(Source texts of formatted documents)

((

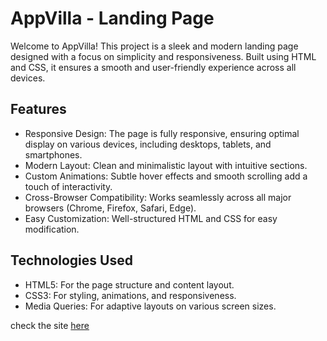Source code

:# AppVilla - Landing Page

Welcome to AppVilla! This project is a sleek and modern landing page designed with a focus on simplicity and responsiveness. Built using HTML and CSS, it ensures a smooth and user-friendly experience across all devices.

## Features

- Responsive Design: The page is fully responsive, ensuring optimal display on various devices, including desktops, tablets, and smartphones.
- Modern Layout: Clean and minimalistic layout with intuitive sections.
- Custom Animations: Subtle hover effects and smooth scrolling add a touch of interactivity.
- Cross-Browser Compatibility: Works seamlessly across all major browsers (Chrome, Firefox, Safari, Edge).
- Easy Customization: Well-structured HTML and CSS for easy modification.

## Technologies Used

- HTML5: For the page structure and content layout.
- CSS3: For styling, animations, and responsiveness.
- Media Queries: For adaptive layouts on various screen sizes.

check the site [here](https://appvilla-landing-page-woad.vercel.app/)
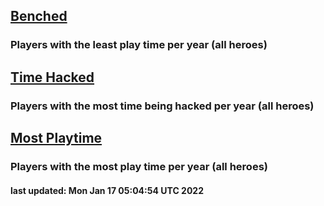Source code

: ## [Benched](/owl-stats/Benched)

### Players with the least play time per year (all heroes) 


## [Time Hacked](/owl-stats/TimeHacked)

### Players with the most time being hacked per year (all heroes) 


## [Most Playtime](/owl-stats/MostPlaytime)

### Players with the most play time per year (all heroes) 


#### last updated: Mon Jan 17 05:04:54 UTC 2022
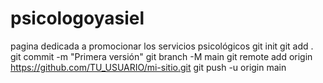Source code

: # psicologoyasiel
pagina dedicada a promocionar los servicios psicológicos 
git init
git add .
git commit -m "Primera versión"
git branch -M main
git remote add origin https://github.com/TU_USUARIO/mi-sitio.git
git push -u origin main
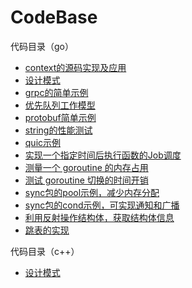 # CodeBase

代码目录（go）
 
 - [context的源码实现及应用](go/context)
 - [设计模式](go/design_patterns)
 - [grpc的简单示例](go/grpc)
 - [优先队列工作模型](go/priority_queue)
 - [protobuf简单示例](go/protobuf)
 - [string的性能测试](go/string)
 - [quic示例](go/quic)
 - [实现一个指定时间后执行函数的Job调度](go/after_time_job) 
 - [测量一个 goroutine 的内存占用](go/goroutine/goroutine-size.go)
 - [测试 goroutine 切换的时间开销](go/goroutine/context-switch_test.go)
 - [sync包的pool示例，减少内存分配](go/sync/pool)
 - [sync包的cond示例，可实现通知和广播](go/sync/cond)
 - [利用反射操作结构体，获取结构体信息](go/reflect/StructReflect.go)
 - [跳表的实现](go/skiplist)

代码目录（c++）

 - [设计模式](c++/design_patterns)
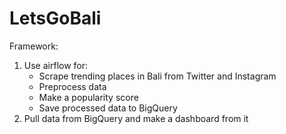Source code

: # LetsGoBali

Framework:

1.  Use airflow for:
    - Scrape trending places in Bali from Twitter and Instagram
    - Preprocess data
    - Make a popularity score
    - Save processed data to BigQuery
2.  Pull data from BigQuery and make a dashboard from it

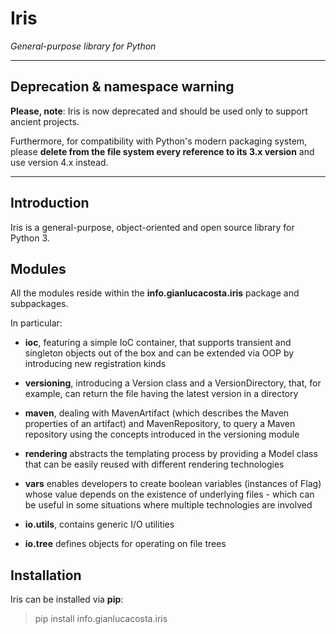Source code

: # Iris

_General-purpose library for Python_

---

## Deprecation & namespace warning

**Please, note**: Iris is now deprecated and should be used only to support ancient projects.

Furthermore, for compatibility with Python's modern packaging system, please **delete from the file system every reference to its 3.x version** and use version 4.x instead.

---

## Introduction

Iris is a general-purpose, object-oriented and open source library for Python 3.

## Modules

All the modules reside within the **info.gianlucacosta.iris** package and subpackages.

In particular:

- **ioc**, featuring a simple IoC container, that supports transient and singleton objects out of the box and can be extended via OOP by introducing new registration kinds

- **versioning**, introducing a Version class and a VersionDirectory, that, for example, can return the file having the latest version in a directory

- **maven**, dealing with MavenArtifact (which describes the Maven properties of an artifact) and MavenRepository, to query a Maven repository using the concepts introduced in the versioning module

- **rendering** abstracts the templating process by providing a Model class that can be easily reused with different rendering technologies

- **vars** enables developers to create boolean variables (instances of Flag) whose value depends on the existence of underlying files - which can be useful in some situations where multiple technologies are involved

- **io.utils**, contains generic I/O utilities

- **io.tree** defines objects for operating on file trees

## Installation

Iris can be installed via **pip**:

> pip install info.gianlucacosta.iris
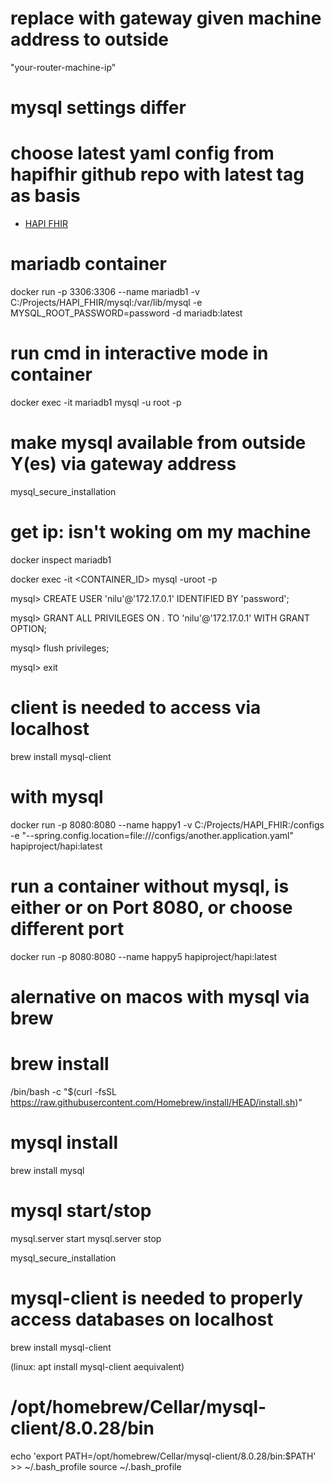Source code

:# replace with gateway given machine address to outside

"your-router-machine-ip"

# mysql settings differ

# choose latest yaml config from hapifhir github repo with latest tag as basis

 - [HAPI FHIR](https://github.com/peterruler/hapi-fhir/blob/main/another.application.yaml)

# mariadb container

docker run -p 3306:3306 --name mariadb1 -v C:/Projects/HAPI_FHIR/mysql:/var/lib/mysql -e MYSQL_ROOT_PASSWORD=password -d mariadb:latest

# run cmd in interactive mode in container

docker exec -it mariadb1 mysql -u root -p

# make mysql available from outside Y(es) via gateway address

mysql_secure_installation

# get ip: isn't woking om my machine

docker inspect mariadb1

docker exec -it <CONTAINER_ID>  mysql -uroot -p

mysql>  CREATE USER 'nilu'@'172.17.0.1' IDENTIFIED BY 'password';

mysql> GRANT ALL PRIVILEGES ON *.* TO 'nilu'@'172.17.0.1' WITH GRANT OPTION;

mysql> flush privileges;
 
mysql> exit 


# client is needed to access via localhost

brew install mysql-client

# with mysql

docker run -p 8080:8080 --name happy1 -v C:/Projects/HAPI_FHIR:/configs -e "--spring.config.location=file:///configs/another.application.yaml" hapiproject/hapi:latest

# run a container without mysql, is either or on Port 8080, or choose different port

docker run -p 8080:8080 --name happy5 hapiproject/hapi:latest

# alernative on macos with mysql via brew

# brew install

/bin/bash -c "$(curl -fsSL https://raw.githubusercontent.com/Homebrew/install/HEAD/install.sh)"

# mysql install

brew install mysql

# mysql start/stop
mysql.server start
mysql.server stop

mysql_secure_installation

# mysql-client is needed to properly access databases on localhost

brew install mysql-client

(linux: apt install mysql-client aequivalent)

# /opt/homebrew/Cellar/mysql-client/8.0.28/bin

echo 'export PATH=/opt/homebrew/Cellar/mysql-client/8.0.28/bin:$PATH' >> ~/.bash_profile
source ~/.bash_profile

))

Exercise objective
Repeat, exactly and in full, each line from the start of the data to the line that contains "## Features". Pictures do not go in.

Solution to the problem
Source code

:# AppVilla - Landing Page

Welcome to AppVilla! This project is a sleek and modern landing page designed with a focus on simplicity and responsiveness. Built using HTML and CSS, it ensures a smooth and user-friendly experience across all devices.

## Features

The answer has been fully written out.